What I Liked About This Recipe
The original recipe appeared in “Miss Parloa’s Kitchen Companion, A Guide for All Who Would Be Good Housekeepers”, which was published in 1887. I was a bit surprised to find a Honolulu curry recipe in a vintage cookbook and I was immediately curious as to how it would turn out.
The recipe contained strong aromatics to infuse the milk with flavor. A long cook ensured that the flavor would find its way deeply into the milk. The end result was a serviceable vintage Honolulu curry that tasted yummy when paired with the pork and plain boiled rice. At the end of the article I included my video on how to easily crack a coconut, in case you are as clueless as I was on how to properly execute that task.
The Vintage Honolulu Curry Recipe
For the sauce for this curry there will be needed a small coconut, a quarter of an onion, one clove of garlic, an inch piece of root ginger, two large tablespoonfuls of curry powder, a quart of milk, four tablespoonfuls of butter, four of flour, and salt and pepper to suit the taste.

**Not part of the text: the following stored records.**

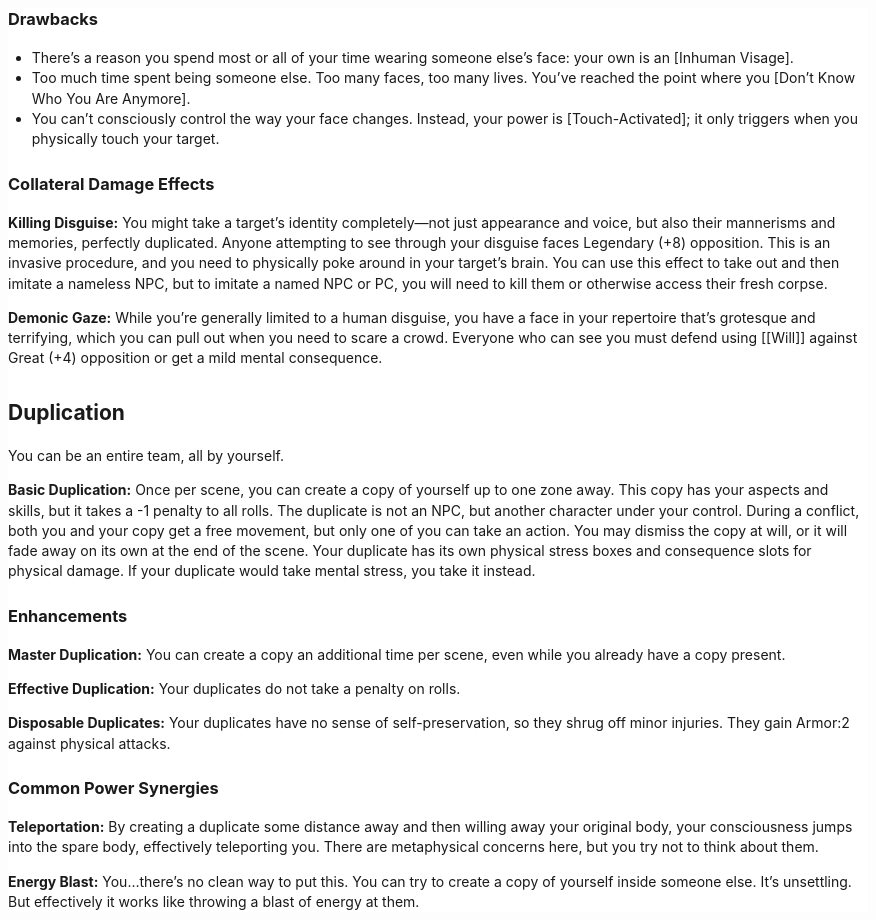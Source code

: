### Drawbacks

- There’s a reason you spend most or all of your time wearing someone else’s face: your own is an [Inhuman Visage].
- Too much time spent being someone else. Too many faces, too many lives. You’ve reached the point where you [Don’t Know Who You Are Anymore].
- You can’t consciously control the way your face changes. Instead, your power is [Touch-Activated]; it only triggers when you physically touch your target.

### Collateral Damage Effects

**Killing Disguise:** You might take a target’s identity completely—not just appearance and voice, but also their mannerisms and memories, perfectly duplicated. Anyone attempting to see through your disguise faces Legendary (+8) opposition. This is an invasive procedure, and you need to physically poke around in your target’s brain. You can use this effect to take out and then imitate a nameless NPC, but to imitate a named NPC or PC, you will need to kill them or otherwise access their fresh corpse.

**Demonic Gaze:** While you’re generally limited to a human disguise, you have a face in your repertoire that’s grotesque and terrifying, which you can pull out when you need to scare a crowd. Everyone who can see you must defend using [[Will]] against Great (+4) opposition or get a mild mental consequence.

## Duplication

You can be an entire team, all by yourself.

**Basic Duplication:** Once per scene, you can create a copy of yourself up to one zone away. This copy has your aspects and skills, but it takes a -1 penalty to all rolls. The duplicate is not an NPC, but another character under your control. During a conflict, both you and your copy get a free movement, but only one of you can take an action. You may dismiss the copy at will, or it will fade away on its own at the end of the scene. Your duplicate has its own physical stress boxes and consequence slots for physical damage. If your duplicate would take mental stress, you take it instead.

### Enhancements

**Master Duplication:** You can create a copy an additional time per scene, even while you already have a copy present.

**Effective Duplication:** Your duplicates do not take a penalty on rolls.

**Disposable Duplicates:** Your duplicates have no sense of self-preservation, so they shrug off minor injuries. They gain Armor:2 against physical attacks.

### Common Power Synergies

**Teleportation:** By creating a duplicate some distance away and then willing away your original body, your consciousness jumps into the spare body, effectively teleporting you. There are metaphysical concerns here, but you try not to think about them.

**Energy Blast:** You…there’s no clean way to put this. You can try to create a copy of yourself inside someone else. It’s unsettling. But effectively it works like throwing a blast of energy at them.
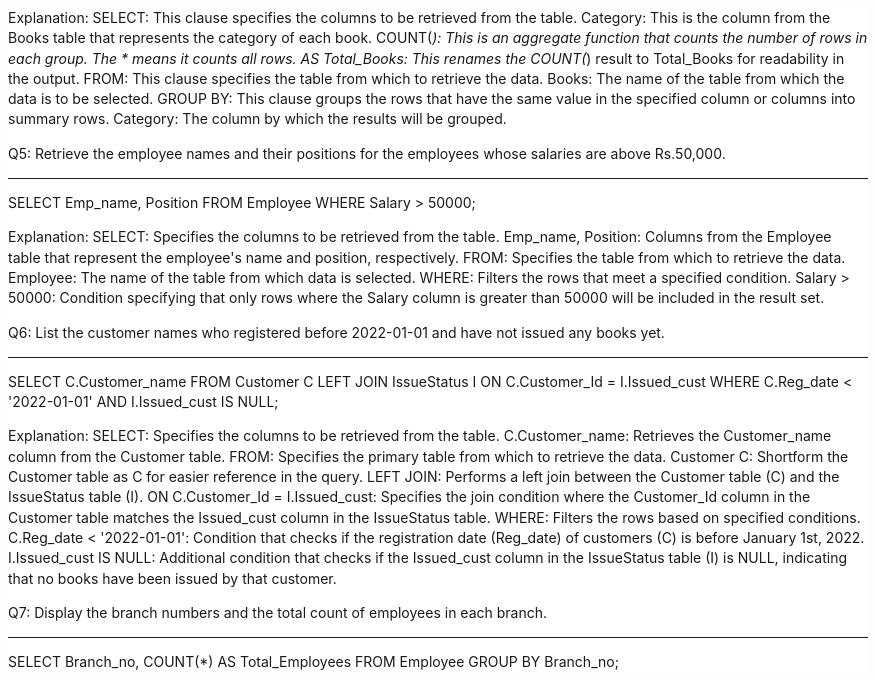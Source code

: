Explanation: SELECT: This clause specifies the columns to be retrieved from the table.
             Category: This is the column from the Books table that represents the category of each book.
             COUNT(*): This is an aggregate function that counts the number of rows in each group. The * means it counts all rows.
             AS Total_Books: This renames the COUNT(*) result to Total_Books for readability in the output.
             FROM: This clause specifies the table from which to retrieve the data.
             Books: The name of the table from which the data is to be selected.
             GROUP BY: This clause groups the rows that have the same value in the specified column or columns into summary rows.
             Category: The column by which the results will be grouped.

Q5: Retrieve the employee names and their positions for the employees whose salaries are above Rs.50,000. 
__________________________________________________________________________________________________________
SELECT Emp_name, Position 
FROM Employee 
WHERE Salary > 50000;

Explanation: SELECT: Specifies the columns to be retrieved from the table.
             Emp_name, Position: Columns from the Employee table that represent the employee's name and position, respectively.
             FROM: Specifies the table from which to retrieve the data.
             Employee: The name of the table from which data is selected.
             WHERE: Filters the rows that meet a specified condition.
             Salary > 50000: Condition specifying that only rows where the Salary column is greater than 50000 will be included in the result set.

Q6:  List the customer names who registered before 2022-01-01 and have not issued any books yet. 
_________________________________________________________________________________________________
SELECT C.Customer_name 
FROM Customer C 
LEFT JOIN IssueStatus I ON C.Customer_Id = I.Issued_cust 
WHERE C.Reg_date < '2022-01-01' AND I.Issued_cust IS NULL;

Explanation: SELECT: Specifies the columns to be retrieved from the table.
             C.Customer_name: Retrieves the Customer_name column from the Customer table.
             FROM: Specifies the primary table from which to retrieve the data.
             Customer C: Shortform the Customer table as C for easier reference in the query.
             LEFT JOIN: Performs a left join between the Customer table (C) and the IssueStatus table (I).
             ON C.Customer_Id = I.Issued_cust: Specifies the join condition where the Customer_Id column in the Customer table matches the Issued_cust column in the                                                         IssueStatus table.
             WHERE: Filters the rows based on specified conditions.
             C.Reg_date < '2022-01-01': Condition that checks if the registration date (Reg_date) of customers (C) is before January 1st, 2022.
             I.Issued_cust IS NULL: Additional condition that checks if the Issued_cust column in the IssueStatus table (I) is NULL, indicating that no books have been                                           issued by that customer.

Q7: Display the branch numbers and the total count of employees in each branch. 
________________________________________________________________________________
SELECT Branch_no, COUNT(*) AS Total_Employees 
FROM Employee 
GROUP BY Branch_no;
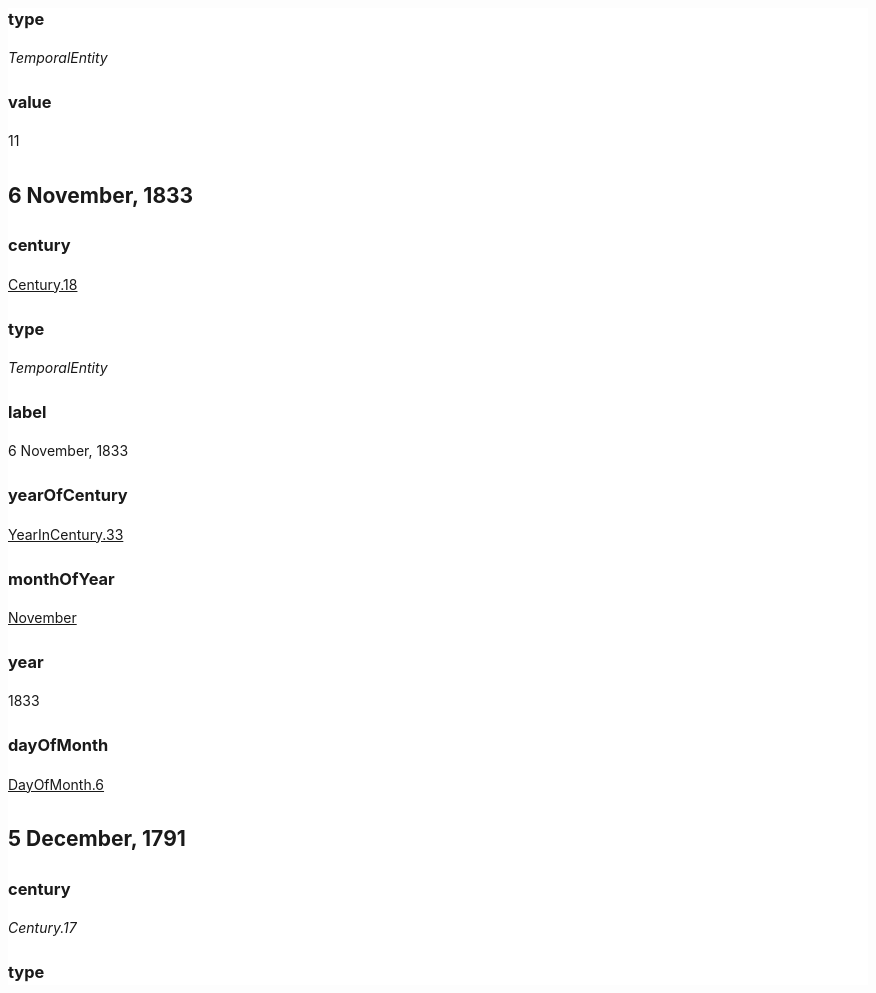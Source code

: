 ### type


*TemporalEntity*

### value


11

## 6 November, 1833

### century


[Century.18](#Century.18)

### type


*TemporalEntity*

### label


6 November, 1833

### yearOfCentury


[YearInCentury.33](#YearInCentury.33)

### monthOfYear


[November](#November)

### year


1833

### dayOfMonth


[DayOfMonth.6](#DayOfMonth.6)

## 5 December, 1791

### century


*Century.17*

### type
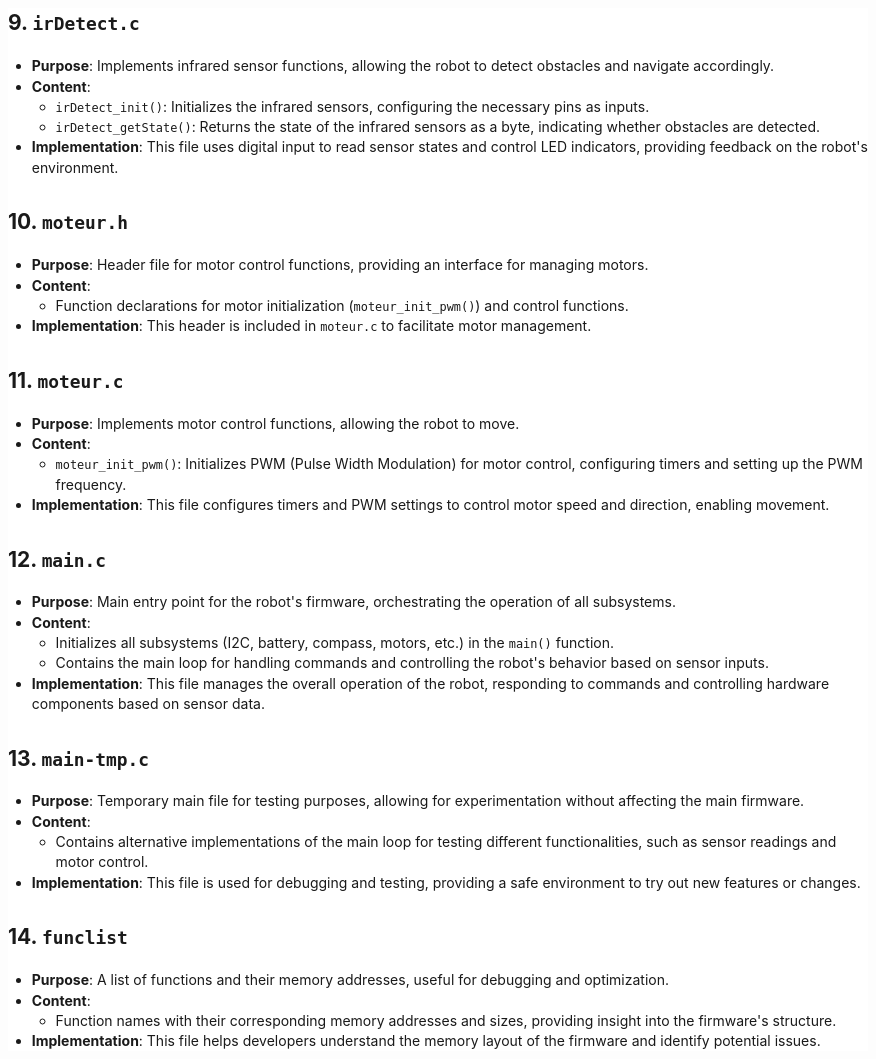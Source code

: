 ## 9. `irDetect.c`
- **Purpose**: Implements infrared sensor functions, allowing the robot to detect obstacles and navigate accordingly.
- **Content**:
  - `irDetect_init()`: Initializes the infrared sensors, configuring the necessary pins as inputs.
  - `irDetect_getState()`: Returns the state of the infrared sensors as a byte, indicating whether obstacles are detected.
- **Implementation**: This file uses digital input to read sensor states and control LED indicators, providing feedback on the robot's environment.

## 10. `moteur.h`
- **Purpose**: Header file for motor control functions, providing an interface for managing motors.
- **Content**:
  - Function declarations for motor initialization (`moteur_init_pwm()`) and control functions.
- **Implementation**: This header is included in `moteur.c` to facilitate motor management.

## 11. `moteur.c`
- **Purpose**: Implements motor control functions, allowing the robot to move.
- **Content**:
  - `moteur_init_pwm()`: Initializes PWM (Pulse Width Modulation) for motor control, configuring timers and setting up the PWM frequency.
- **Implementation**: This file configures timers and PWM settings to control motor speed and direction, enabling movement.

## 12. `main.c`
- **Purpose**: Main entry point for the robot's firmware, orchestrating the operation of all subsystems.
- **Content**:
  - Initializes all subsystems (I2C, battery, compass, motors, etc.) in the `main()` function.
  - Contains the main loop for handling commands and controlling the robot's behavior based on sensor inputs.
- **Implementation**: This file manages the overall operation of the robot, responding to commands and controlling hardware components based on sensor data.

## 13. `main-tmp.c`
- **Purpose**: Temporary main file for testing purposes, allowing for experimentation without affecting the main firmware.
- **Content**:
  - Contains alternative implementations of the main loop for testing different functionalities, such as sensor readings and motor control.
- **Implementation**: This file is used for debugging and testing, providing a safe environment to try out new features or changes.

## 14. `funclist`
- **Purpose**: A list of functions and their memory addresses, useful for debugging and optimization.
- **Content**:
  - Function names with their corresponding memory addresses and sizes, providing insight into the firmware's structure.
- **Implementation**: This file helps developers understand the memory layout of the firmware and identify potential issues.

Grate the onion, garlic, ginger, and coconut into the double-boiler, and add the curry powder and milk. Cook slowly for an hour. Beat the butter to a cream; then add the flour, and beat the mixture until it is smooth and light. Strain upon it the curry mixture, gradually, so that it shall not be lumpy. The meat or fish which is to be served with this sauce should now be added, and the dish should be cooked in the double-boiler until boiling hot, about a quarter of an hour.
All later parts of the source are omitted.